▶ The problem:
Of all the lines in the entries, how many carry the word "unique"? The reply is that number and no more.
----
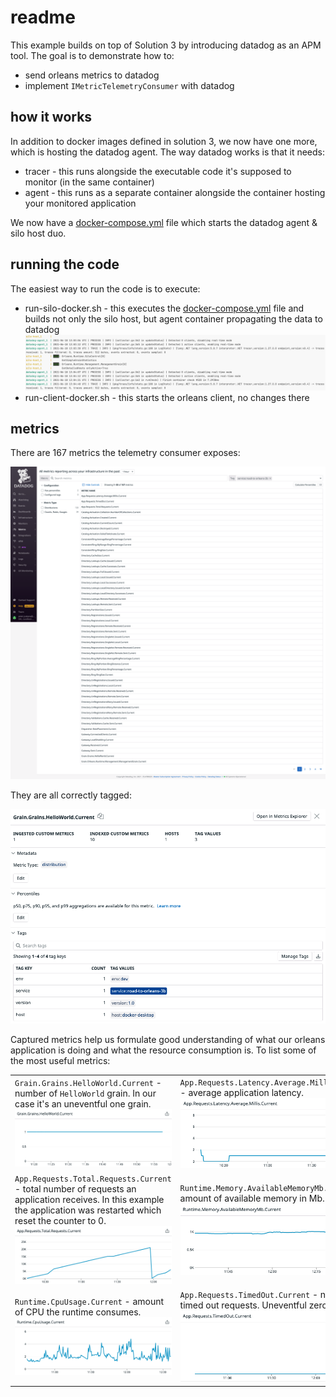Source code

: # readme

This example builds on top of Solution 3 by introducing datadog as an APM tool. The goal is to demonstrate how to:

* send orleans metrics to datadog
* implement `IMetricTelemetryConsumer` with datadog

## how it works

In addition to docker images defined in solution 3, we now have one more, which is hosting the datadog agent. The way datadog works is that it needs:

* tracer - this runs alongside the executable code it's supposed to monitor (in the same container)
* agent - this runs as a separate container alongside the container hosting your monitored application

We now have a [docker-compose.yml](./ops/SiloHost/docker-compose.yml) file which starts the datadog agent & silo host  duo.

## running the code

The easiest way to run the code is to execute:

* run-silo-docker.sh - this executes the [docker-compose.yml](./ops/SiloHost/docker-compose.yml) file and builds not only the silo host, but agent container propagating the data to datadog
  ![](./img/docker-compose-output.png)
* run-client-docker.sh - this starts the orleans client, no changes there

## metrics

There are 167 metrics the telemetry consumer exposes:

![all metrics](./img/metrics-summary.png)

They are all correctly tagged:

![metric tags](./img/tagged-metric.png)

Captured metrics help us formulate good understanding of what our orleans application is doing and what the resource consumption is. To list some of the most useful metrics:

|||
| --- | --- |
| `Grain.Grains.HelloWorld.Current` - number of `HelloWorld` grain. In our case it's an uneventful one grain. ![](./img/Grain.Grains.HelloWorld.Current.png) | `App.Requests.Latency.Average.Millis.Current` - average application latency. ![](./img/App.Requests.Latency.Average.Millis.Current.png) |
| `App.Requests.Total.Requests.Current` - total number of requests an application receives. In this example the application was restarted which reset the counter to 0. ![](./img/App.Requests.Total.Requests.Current.png) | `Runtime.Memory.AvailableMemoryMb.Current` - amount of available memory in Mb. ![](./img/Runtime.Memory.AvailableMemoryMb.Current.png) |
| `Runtime.CpuUsage.Current` - amount of CPU the runtime consumes. ![](./img/Runtime.CpuUsage.Current.png) | `App.Requests.TimedOut.Current` - number of timed out requests. Uneventful zero. ![](./img/App.Requests.TimedOut.Current.png) |
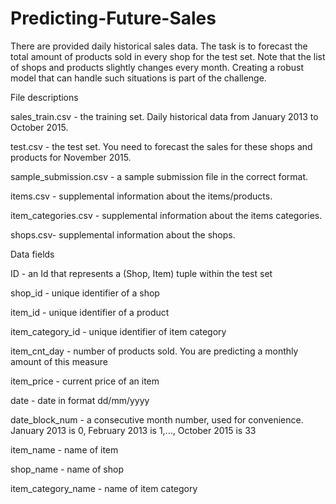 # Predicting-Future-Sales
There are provided daily historical sales data. The task is to forecast the total amount of products sold in every shop for the test set. Note that the list of shops and products slightly changes every month. Creating a robust model that can handle such situations is part of the challenge.

File descriptions

sales_train.csv - the training set. Daily historical data from January 2013 to October 2015.

test.csv - the test set. You need to forecast the sales for these shops and products for November 2015.

sample_submission.csv - a sample submission file in the correct format.

items.csv - supplemental information about the items/products.

item_categories.csv  - supplemental information about the items categories.

shops.csv- supplemental information about the shops.

Data fields

ID - an Id that represents a (Shop, Item) tuple within the test set

shop_id - unique identifier of a shop

item_id - unique identifier of a product

item_category_id - unique identifier of item category

item_cnt_day - number of products sold. You are predicting a monthly amount of this measure

item_price - current price of an item

date - date in format dd/mm/yyyy

date_block_num - a consecutive month number, used for convenience. January 2013 is 0, February 2013 is 1,..., October 2015 is 33

item_name - name of item

shop_name - name of shop

item_category_name - name of item category
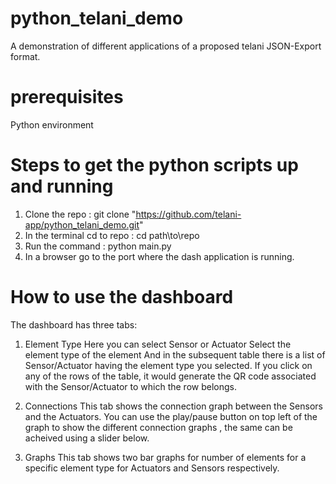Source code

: # python_telani_demo
A demonstration of different applications of a proposed telani JSON-Export format.

# prerequisites
Python environment

# Steps to get the python scripts up and running
1) Clone the repo :  git clone "https://github.com/telani-app/python_telani_demo.git"
2) In the terminal cd to repo : cd path\to\repo
3) Run the command : python main.py
4) In a browser go to the port where the dash application is running.

# How to use the dashboard
The dashboard has three tabs:
  1) Element Type
      Here you can select Sensor or Actuator
      Select the element type of the element
      And in the subsequent table there is a list of Sensor/Actuator having the element type you selected.
      If you click on any of the rows of the table, it would generate the QR code associated with the Sensor/Actuator to which the row belongs.
   
   2) Connections
      This tab shows the connection graph between the Sensors and the Actuators.
      You can use the play/pause button on top left of the graph to show the different connection graphs , the same can be acheived using a slider below.
   
   3) Graphs
      This tab shows two bar graphs for number of elements for a specific element type for Actuators and Sensors respectively.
----
▶ Response to the task:
3